3. Le barrage-réservoir de Champaubart aux Bois sur le Blaise, affluent de la Marne.
     Capacité: 23.500.000 m3, mise en service 1938.
     A la suite d'une extension du programme, ce barrage a été intégré au barrage «Marne» en 1974. Ce barrage, dont la retenue est assurée par des digues en terre d'une hauteur maximale de 14 m, est le prototype des grands barrages-réservoirs.

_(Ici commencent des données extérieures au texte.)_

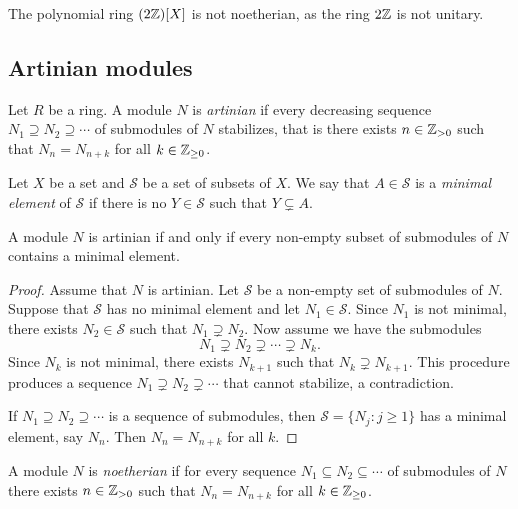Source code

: \begin{example}
    The polynomial ring $(2\mathbb{Z})[X]$ is not 
    noetherian, as the ring $2\mathbb{Z}$ is not unitary. 
\end{example}

\subsection{Artinian modules}

\begin{definition}
	Let $R$ be a ring. A module $N$ is \emph{artinian} if every decreasing sequence 
	$N_1\supseteq N_2\supseteq\cdots$ of submodules of $N$ stabilizes, that is
	there exists $n\in\mathbb{Z}_{>0}$ such that 
	$N_n=N_{n+k}$ for all $k\in\mathbb{Z}_{\geq0}$.
\end{definition}

Let $X$ be a set and $\mathcal{S}$ be a set of subsets of $X$. 
We say that $A\in\mathcal{S}$ is a \emph{minimal element} of $\mathcal{S}$
if there is no $Y\in\mathcal{S}$ such that $Y\subsetneq A$. 

\begin{proposition}
\label{pro:artinian_minimal}
	A module $N$ is artinian if and only if 
	every non-empty subset of submodules of $N$ 
	contains a minimal element. 
\end{proposition}

\begin{proof}
	Assume that $N$ is artinian. Let $\mathcal{S}$ be a non-empty set of submodules of $N$. 
	Suppose that $\mathcal{S}$ has no minimal element and let $N_1\in\mathcal{S}$. 
	Since $N_1$ is not minimal, there exists 
	$N_2\in\mathcal{S}$ such that $N_1\supsetneq N_2$. Now assume we have the submodules 
	\[
	N_1\supsetneq N_2\supsetneq\cdots\supsetneq N_k.
	\]
	Since $N_k$ is not minimal, there exists $N_{k+1}$ such that $N_k\supsetneq N_{k+1}$.
	This procedure produces a sequence $N_1\supsetneq
	N_2\supsetneq\cdots$ that cannot stabilize, a contradiction. 
	
	If $N_1\supseteq N_2\supseteq\cdots$ is a sequence of submodules, then 
	$\mathcal{S}=\{N_j:j\geq1\}$ has a minimal element, say $N_n$. Then
	$N_n=N_{n+k}$ for all $k$. 
\end{proof}

A module $N$ is \emph{noetherian} if for every sequence 
$N_1\subseteq N_2\subseteq\cdots$ of submodules of $N$ there exists $n\in\mathbb{Z}_{>0}$ such that 
$N_n=N_{n+k}$ for all $k\in\mathbb{Z}_{\geq0}$.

4. Le barrage-réservoir de Pannesière-Chaumard. Ce barrage, aménagé sur l'Yonne, commencé en 1938, n'a été achevé qu'en 1950.
     Capacité: 82.500.000 m3.
     Équipé d'une usine hydroélectrique, il produit 14 millions de KWh/an.
     Les barrages de cette première tranche n'ont qu'une capacité totale de 140 millions de m3 et ne contrôlent que 1.100 km2 de bassin versant. Ils ne peuvent donc avoir qu'une action assez faible tant sur les crues que sur l'approvisionnement en eau aux périodes sèches.

Second Programme
     La seconde partie du programme, plusieurs fois retouchée et modifiée pour tenir compte de l'évolution de la région parisienne, de ses besoins en eau et des enseignements de la crue de 1955, a débouché sur la nécessité de réaliser d'urgence deux barrages-réservoirs: celui de Seine et celui de Marne.
     Pour avoir des barrages-réservoirs efficaces, il faut qu'ils contrôlent de grands bassins versants et qu'ils soient situés sur des terrains imperméables. La zone humide de la Champagne au sous-sol argileux répond à ces impératifs.
     Le barrage Seine contrôle le bassin versant de la Seine en amont de Troyes, le barrage Marne contrôle le bassin versant de la Marne en amont de Saint-Dizier.

2. Barrage Seine
     Capacité : 205 millions de m3. Commencé en 1960, il a été mis en service en 1966. Situé près de Troyes dans le parc naturel de la forêt d'Oriart. Etabli en dérivation sur la Seine, il a nécessité 6 km de digues en terre - hauteur maximale 25 m -. Il est alimenté par un canal de 12 km. Il est capable d'un débit de 180 m3/sec.
     Le canal de restitution à la Seine est constitué de deux tronçons qui font 24 km en tout.
     Une usine hydroélectrique permet de tirer partie de l'énergie disponible.
     Il existe un plan d'eau de 2.300 ha équipé pour le sport nautique et le tourisme.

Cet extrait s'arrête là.